### Pre-talk notes for Speaker!
* get API keys

During talk:
* Run Jupyter from Terminal
* Log in to UKDS Reddit acount
* Open the [Reddit API Dashboard](https://old.reddit.com/prefs/apps/)
* Share public link -> https://github.com/UKDataServiceOpen/working-with-twitter-data/blob/main/TwarcDemo.ipynb
* Share Binder Link -> TODO
* Make Binder -> TODO

Talk time - TODO

In [40]:
# API KEYS - DELETE AFTER TALK
client_id="REPLACEME"
client_secret="REPLACEME"

# Reddit Scraping Demo
In this notebook we detail the recommended way to collect large amounts of Reddit data. 

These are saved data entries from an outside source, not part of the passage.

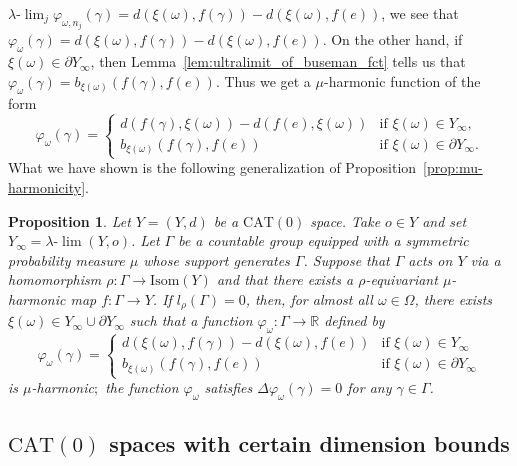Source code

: \documentclass[12pt]{amsart}
\numberwithin{equation}{section}
\theoremstyle{plain}
\newtheorem{Proposition}[Theorem]{Proposition}
\theoremstyle{definition}
\theoremstyle{remark}
\newcommand{\R}{{\mathbb R}}
\newcommand{\isom}[1]{\mathrm{Isom}({#1})}
\newcommand{\cat}[1]{\mathrm{CAT}(#1)}
\newcommand{\ulim}{\lambda{\text{-}}\!\lim}
\begin{document}
 $\ulim_j\varphi_{\omega,n_j}(\gamma)=d(\xi(\omega),f(\gamma))-
 d(\xi(\omega),f(e))$, 
 we see that 
 $\varphi_{\omega}(\gamma)=d(\xi(\omega),f(\gamma))-d(\xi(\omega),f(e))$. 
 On the other hand, if $\xi(\omega)\in \partial Y_{\infty}$, then 
 Lemma~\ref{lem:ultralimit_of_buseman_fct} tells us that 
 $\varphi_{\omega}(\gamma)=b_{\xi(\omega)}(f(\gamma),f(e))$. 
 Thus we get a $\mu$-harmonic function of the form
\begin{equation*}
  \varphi_{\omega}(\gamma)=
 \begin{cases}
   d(f(\gamma),\xi(\omega)) - d(f(e),\xi(\omega)) & \text{if } 
  \xi(\omega) \in Y_{\infty}, \\
   b_{\xi(\omega)}(f(\gamma),f(e)) & \text{if } 
  \xi(\omega) \in \partial Y_{\infty}. 
 \end{cases}
\end{equation*}
What we have shown is the following generalization of
Proposition~\ref{prop:mu-harmonicity}. 

\begin{Proposition}
\label{prop:global-mu-harmonicity}
 Let $Y=(Y,d)$ be a $\cat{0}$ space. 
 Take $o \in Y$ and set $Y_{\infty}=\ulim (Y,o)$. 
 Let $\Gamma$ be a countable group equipped with a symmetric
 probability measure $\mu$ whose support generates $\Gamma$. 
 Suppose that $\Gamma$ acts on $Y$ via a homomorphism 
 $\rho\colon \Gamma \rightarrow \isom{Y}$ and that 
 there exists a $\rho$-equivariant $\mu$-harmonic map
 $f\colon \Gamma \rightarrow Y$. 
 If $l_{\rho}(\Gamma)=0$, then, for almost all $\omega \in \Omega$,
 there exists 
 $\xi(\omega) \in Y_{\infty}\cup \partial Y_{\infty}$ such that a
 function 
 $\varphi_{\omega} \colon \Gamma \rightarrow \R$ defined by 
 \begin{equation*}
  \varphi_{\omega}(\gamma) =
   \begin{cases}
    d(\xi(\omega), f(\gamma))-d(\xi(\omega), f(e)) 
    & \text{if } \xi(\omega) \in    Y_{\infty} \\
    b_{\xi(\omega)}(f(\gamma), f(e)) 
    & \text{if } \xi(\omega) \in \partial Y_{\infty}
   \end{cases}
 \end{equation*}
 is $\mu$-harmonic$;$ the function $\varphi_{\omega}$ satisfies 
 $\Delta \varphi_{\omega}(\gamma)=0$ for any $\gamma\in \Gamma$. 
\end{Proposition}


\subsection{$\cat{0}$ spaces with certain dimension bounds}
\label{sec:finite_dim_properties}
\end{document}
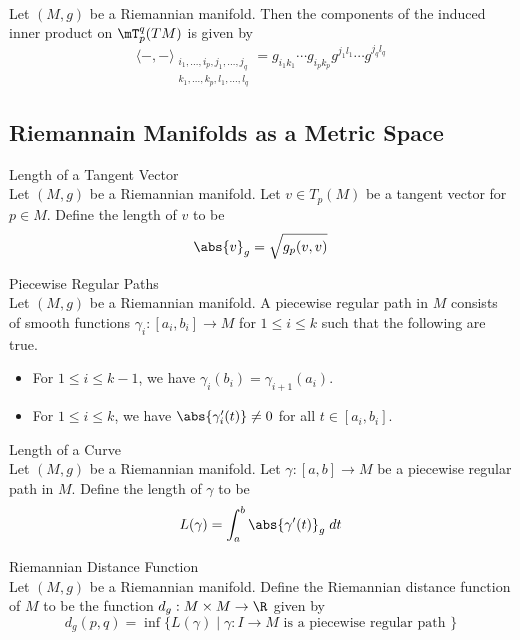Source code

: \documentclass[a4paper]{article}
\begin{document}
\begin{prp}{}{}\\
Let $(M,g)$ be a Riemannian manifold. Then the components of the induced inner product on $\mT_p^q(TM)$ is given by $$\langle-,-\rangle_{\substack{i_1,\dots,i_p,j_1,\dots,j_q\\k_1,\dots,k_p,l_1,\dots,l_q}}=g_{i_1k_1}\cdots g_{i_pk_p}g^{j_1l_1}\cdots g^{j_ql_q}$$
\end{prp}

\subsection{Riemannain Manifolds as a Metric Space}
\begin{defn}{Length of a Tangent Vector}{}\\
Let $(M,g)$ be a Riemannian manifold. Let $v\in T_p(M)$ be a tangent vector for $p\in M$. Define the length of $v$ to be $$\abs{v}_g=\sqrt{g_p(v,v)}$$
\end{defn}

\begin{defn}{Piecewise Regular Paths}{}\\
Let $(M,g)$ be a Riemannian manifold. A piecewise regular path in $M$ consists of smooth functions $\gamma_i:[a_i,b_i]\to M$ for $1\leq i\leq k$ such that the following are true. 
\begin{itemize}
\item For $1\leq i\leq k-1$, we have $\gamma_i(b_i)=\gamma_{i+1}(a_i)$. 
\item For $1\leq i\leq k$, we have $\abs{\gamma_i'(t)}\neq 0$ for all $t\in[a_i,b_i]$. 
\end{itemize}
\end{defn}

\begin{defn}{Length of a Curve}{}\\
Let $(M,g)$ be a Riemannian manifold. Let $\gamma:[a,b]\to M$ be a piecewise regular path in $M$. Define the length of $\gamma$ to be $$L(\gamma)=\int_a^b\abs{\gamma'(t)}_g\;dt$$
\end{defn}

\begin{defn}{Riemannian Distance Function}{}\\
Let $(M,g)$ be a Riemannian manifold. Define the Riemannian distance function of $M$ to be the function $d_g:M\times M\to\R$ given by $$d_g(p,q)=\inf\{L(\gamma)\;|\;\gamma:I\to M\text{ is a piecewise regular path }\}$$
\end{defn}
\end{document}
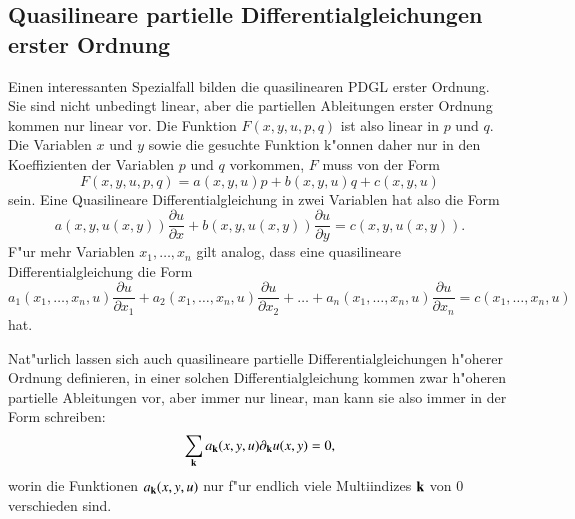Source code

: \subsection{Quasilineare partielle Differentialgleichungen erster Ordnung\label{klassifikation:quasilinear}}
Einen interessanten Spezialfall bilden die quasilinearen PDGL erster
Ordnung. Sie sind nicht unbedingt linear, aber die partiellen
Ableitungen erster Ordnung kommen nur linear vor. Die Funktion
$
F(x,y,u,p,q)
$
ist also linear in $p$ und $q$. Die Variablen $x$ und $y$ sowie die
gesuchte Funktion k"onnen daher nur in den Koeffizienten der
Variablen $p$ und $q$ vorkommen, $F$ muss von der Form
\[
F(x,y,u,p,q)=a(x,y,u)p+b(x,y,u)q+c(x,y,u)
\]
sein. Eine Quasilineare Differentialgleichung in zwei Variablen
hat also die Form
\[
a(x,y,u(x,y))\frac{\partial u}{\partial x}+b(x,y,u(x,y))\frac{\partial u}{\partial y}
=c(x,y,u(x,y)).
\]
F"ur mehr Variablen $x_1,\dots,x_n$ gilt analog, dass eine quasilineare
Differentialgleichung die Form
\[
a_1(x_1,\dots,x_n,u)\frac{\partial u}{\partial x_1}
+
a_2(x_1,\dots,x_n,u)\frac{\partial u}{\partial x_2}
+\dots
+
a_n(x_1,\dots,x_n,u)\frac{\partial u}{\partial x_n}
=c(x_1,\dots,x_n,u)
\]
hat.

Nat"urlich lassen sich auch quasilineare partielle Differentialgleichungen
h"oherer Ordnung definieren, in einer solchen Differentialgleichung
kommen zwar h"oheren partielle Ableitungen vor, aber immer nur linear,
man kann sie also immer in der Form schreiben:
\[
\sum_{\bf k} a_{\bf k}(x,y,u)\partial_{\bf k} u(x,y) = 0,
\]
worin die Funktionen $a_{\bf k}(x,y,u)$ nur f"ur endlich viele
Multiindizes ${\bf k}$ von $0$ verschieden sind.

Previously we recommended Twitter/X as a fantastic source of social media textual data. Sadly, that's no longer the case.

The Reddit API is a close approvimation, though markedly more complicated. Where a tweet stands on it's own contextless, most Reddit comments are related to the post title, or previous comments in a thread in some way and carry a more inherent bias in that regard.

The good news, the Reddit API is free. We can get roughly 100 comments per request × 60 requests = ~6,000 comments/minute. With clever programming we can theoretically grab all comments from a subreddit.

The best package for reddit-scraping is the Python Reddit API Wrapper, or [PRAW](https://praw.readthedocs.io/en/stable/getting_started/installation.html).

# Installation
You will need Python 3 and pip3 availible on your local machine. I recommend doing this by installing [Anaconda](https://docs.anaconda.com/anaconda/install/index.html)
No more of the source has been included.